_WORK REQUEST_
The records below are to be copied exactly, with their pictures left out.

_RECORD EXTRACTS_
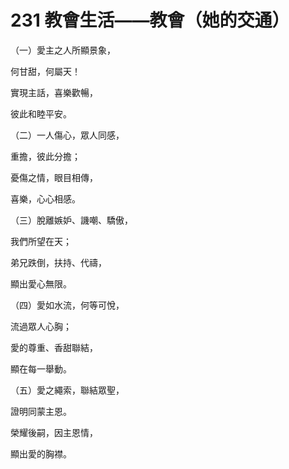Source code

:# 231 教會生活——教會（她的交通）

（一）愛主之人所顯景象，

何甘甜，何屬天！

實現主話，喜樂歡暢，

彼此和睦平安。

（二）一人傷心，眾人同感，

重擔，彼此分擔；

憂傷之情，眼目相傳，

喜樂，心心相感。

（三）脫離嫉妒、譏嘲、驕傲，

我們所望在天；

弟兄跌倒，扶持、代禱，

顯出愛心無限。

（四）愛如水流，何等可悅，

流過眾人心胸；

愛的尊重、香甜聯結，

顯在每一舉動。

（五）愛之繩索，聯結眾聖，

證明同蒙主恩。

榮耀後嗣，因主恩情，

顯出愛的胸襟。

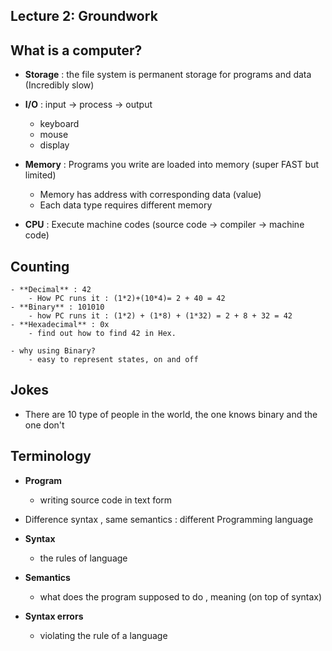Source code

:Lecture 2: Groundwork
-----------------------------------------


What is a computer?
-------------------
* **Storage** : the file system is permanent storage for programs and data (Incredibly slow)

* **I/O** : input -> process -> output
	- keyboard
	- mouse
	- display

* **Memory** : Programs you write are loaded into memory (super FAST but limited)
	- Memory has address with corresponding data (value)
	- Each data type requires different memory


* **CPU** : Execute machine codes (source code -> compiler -> machine code)

 Counting
 ------------

	- **Decimal** : 42  
		- How PC runs it : (1*2)+(10*4)= 2 + 40 = 42
	- **Binary** : 101010
		- how PC runs it : (1*2) + (1*8) + (1*32) = 2 + 8 + 32 = 42
	- **Hexadecimal** : 0x
		- find out how to find 42 in Hex.

	- why using Binary?
		- easy to represent states, on and off

Jokes
------
* There are 10 type of people in the world, the one knows binary and the one don't

Terminology
-------------
* **Program**
	- writing source code in text form

* Difference syntax , same semantics : different Programming language 

* **Syntax**
	- the rules of language
* **Semantics**
	- what does the program supposed to do , meaning (on top of syntax)
* **Syntax errors** 
	- violating the rule of a language












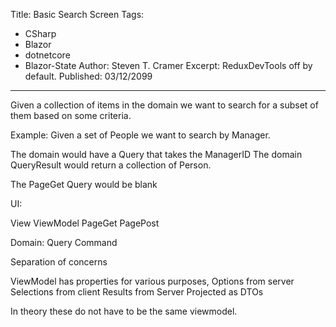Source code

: Title: Basic Search Screen
Tags: 
  - CSharp 
  - Blazor 
  - dotnetcore 
  - Blazor-State
Author: Steven T. Cramer
Excerpt: ReduxDevTools off by default. 
Published: 03/12/2099
---

Given a collection of items in the domain we want to search for a subset of them based on some criteria.

Example:
Given a set of People we want to search by Manager.

The domain would have a Query that takes the ManagerID
The domain QueryResult would return a collection of Person.

The PageGet Query would be blank

UI:

View
ViewModel
PageGet
PagePost



Domain:
Query
Command

Separation of concerns

ViewModel has properties for various purposes, 
Options from server
Selections from client
Results from Server Projected as DTOs

In theory these do not have to be the same viewmodel.

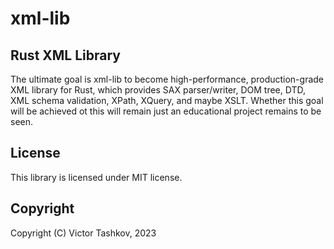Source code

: # xml-lib

## Rust XML Library

The ultimate goal is xml-lib to become high-performance, production-grade XML library for Rust, which provides SAX parser/writer, DOM tree, DTD, XML schema validation, XPath, XQuery, and maybe XSLT. Whether this goal will be achieved ot this will remain just an educational project remains to be seen.

## License 

This library is licensed under MIT license.

## Copyright

Copyright (C) Victor Tashkov, 2023
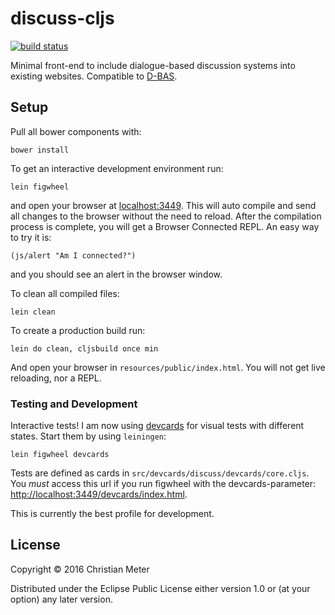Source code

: # discuss-cljs

[![build status](https://gitlab.cs.uni-duesseldorf.de/project/discuss/badges/master/build.svg)](https://gitlab.cs.uni-duesseldorf.de/project/discuss/commits/master)

Minimal front-end to include dialogue-based discussion systems into existing websites. Compatible to [D-BAS](https://gitlab.cs.uni-duesseldorf.de/project/dbas).

## Setup

Pull all bower components with:

    bower install

To get an interactive development environment run:

    lein figwheel

and open your browser at [localhost:3449](http://localhost:3449/).
This will auto compile and send all changes to the browser without the
need to reload. After the compilation process is complete, you will
get a Browser Connected REPL. An easy way to try it is:

    (js/alert "Am I connected?")

and you should see an alert in the browser window.

To clean all compiled files:

    lein clean

To create a production build run:

    lein do clean, cljsbuild once min

And open your browser in `resources/public/index.html`. You will not
get live reloading, nor a REPL.

### Testing and Development

Interactive tests! I am now using [devcards](https://github.com/bhauman/devcards) for visual tests with
different states. Start them by using `leiningen`:

    lein figwheel devcards

Tests are defined as cards in `src/devcards/discuss/devcards/core.cljs`. You *must* access this
url if you run figwheel with the devcards-parameter:
[http://localhost:3449/devcards/index.html](http://localhost:3449/devcards/index.html).

This is currently the best profile for development.

## License

Copyright © 2016 Christian Meter

Distributed under the Eclipse Public License either version 1.0 or (at your option) any later version.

_THE COMPLETED TASK_
Source code

:# 231 教會生活——教會（她的交通）

（一）愛主之人所顯景象，

何甘甜，何屬天！

實現主話，喜樂歡暢，

彼此和睦平安。

（二）一人傷心，眾人同感，

重擔，彼此分擔；

憂傷之情，眼目相傳，

喜樂，心心相感。

（三）脫離嫉妒、譏嘲、驕傲，

我們所望在天；

弟兄跌倒，扶持、代禱，

顯出愛心無限。

（四）愛如水流，何等可悅，

流過眾人心胸；

愛的尊重、香甜聯結，

顯在每一舉動。

（五）愛之繩索，聯結眾聖，

證明同蒙主恩。

榮耀後嗣，因主恩情，

顯出愛的胸襟。

Source code

:Lecture 2: Groundwork
-----------------------------------------


What is a computer?
-------------------
* **Storage** : the file system is permanent storage for programs and data (Incredibly slow)

* **I/O** : input -> process -> output
	- keyboard
	- mouse
	- display

* **Memory** : Programs you write are loaded into memory (super FAST but limited)
	- Memory has address with corresponding data (value)
	- Each data type requires different memory


* **CPU** : Execute machine codes (source code -> compiler -> machine code)

 Counting
 ------------

	- **Decimal** : 42  
		- How PC runs it : (1*2)+(10*4)= 2 + 40 = 42
	- **Binary** : 101010
		- how PC runs it : (1*2) + (1*8) + (1*32) = 2 + 8 + 32 = 42
	- **Hexadecimal** : 0x
		- find out how to find 42 in Hex.

	- why using Binary?
		- easy to represent states, on and off

Jokes
------
* There are 10 type of people in the world, the one knows binary and the one don't

Terminology
-------------
* **Program**
	- writing source code in text form

* Difference syntax , same semantics : different Programming language 

* **Syntax**
	- the rules of language
* **Semantics**
	- what does the program supposed to do , meaning (on top of syntax)
* **Syntax errors** 
	- violating the rule of a language












Source code

: Title: Basic Search Screen
Tags: 
  - CSharp 
  - Blazor 
  - dotnetcore 
  - Blazor-State
Author: Steven T. Cramer
Excerpt: ReduxDevTools off by default. 
Published: 03/12/2099
---

Given a collection of items in the domain we want to search for a subset of them based on some criteria.

Example:
Given a set of People we want to search by Manager.

The domain would have a Query that takes the ManagerID
The domain QueryResult would return a collection of Person.

The PageGet Query would be blank

UI:

View
ViewModel
PageGet
PagePost



Domain:
Query
Command

Separation of concerns

ViewModel has properties for various purposes, 
Options from server
Selections from client
Results from Server Projected as DTOs

In theory these do not have to be the same viewmodel.

Source code

: # xml-lib

## Rust XML Library

The ultimate goal is xml-lib to become high-performance, production-grade XML library for Rust, which provides SAX parser/writer, DOM tree, DTD, XML schema validation, XPath, XQuery, and maybe XSLT. Whether this goal will be achieved ot this will remain just an educational project remains to be seen.

## License 

This library is licensed under MIT license.

## Copyright

Copyright (C) Victor Tashkov, 2023
Source code

: # discuss-cljs

[![build status](https://gitlab.cs.uni-duesseldorf.de/project/discuss/badges/master/build.svg)](https://gitlab.cs.uni-duesseldorf.de/project/discuss/commits/master)

Minimal front-end to include dialogue-based discussion systems into existing websites. Compatible to [D-BAS](https://gitlab.cs.uni-duesseldorf.de/project/dbas).

## Setup

Pull all bower components with:

    bower install

To get an interactive development environment run:

    lein figwheel

and open your browser at [localhost:3449](http://localhost:3449/).
This will auto compile and send all changes to the browser without the
need to reload. After the compilation process is complete, you will
get a Browser Connected REPL. An easy way to try it is:

    (js/alert "Am I connected?")

and you should see an alert in the browser window.

To clean all compiled files:

    lein clean

To create a production build run:

    lein do clean, cljsbuild once min

And open your browser in `resources/public/index.html`. You will not
get live reloading, nor a REPL.

### Testing and Development

Interactive tests! I am now using [devcards](https://github.com/bhauman/devcards) for visual tests with
different states. Start them by using `leiningen`:

    lein figwheel devcards

Tests are defined as cards in `src/devcards/discuss/devcards/core.cljs`. You *must* access this
url if you run figwheel with the devcards-parameter:
[http://localhost:3449/devcards/index.html](http://localhost:3449/devcards/index.html).

This is currently the best profile for development.

## License

Copyright © 2016 Christian Meter

Distributed under the Eclipse Public License either version 1.0 or (at your option) any later version.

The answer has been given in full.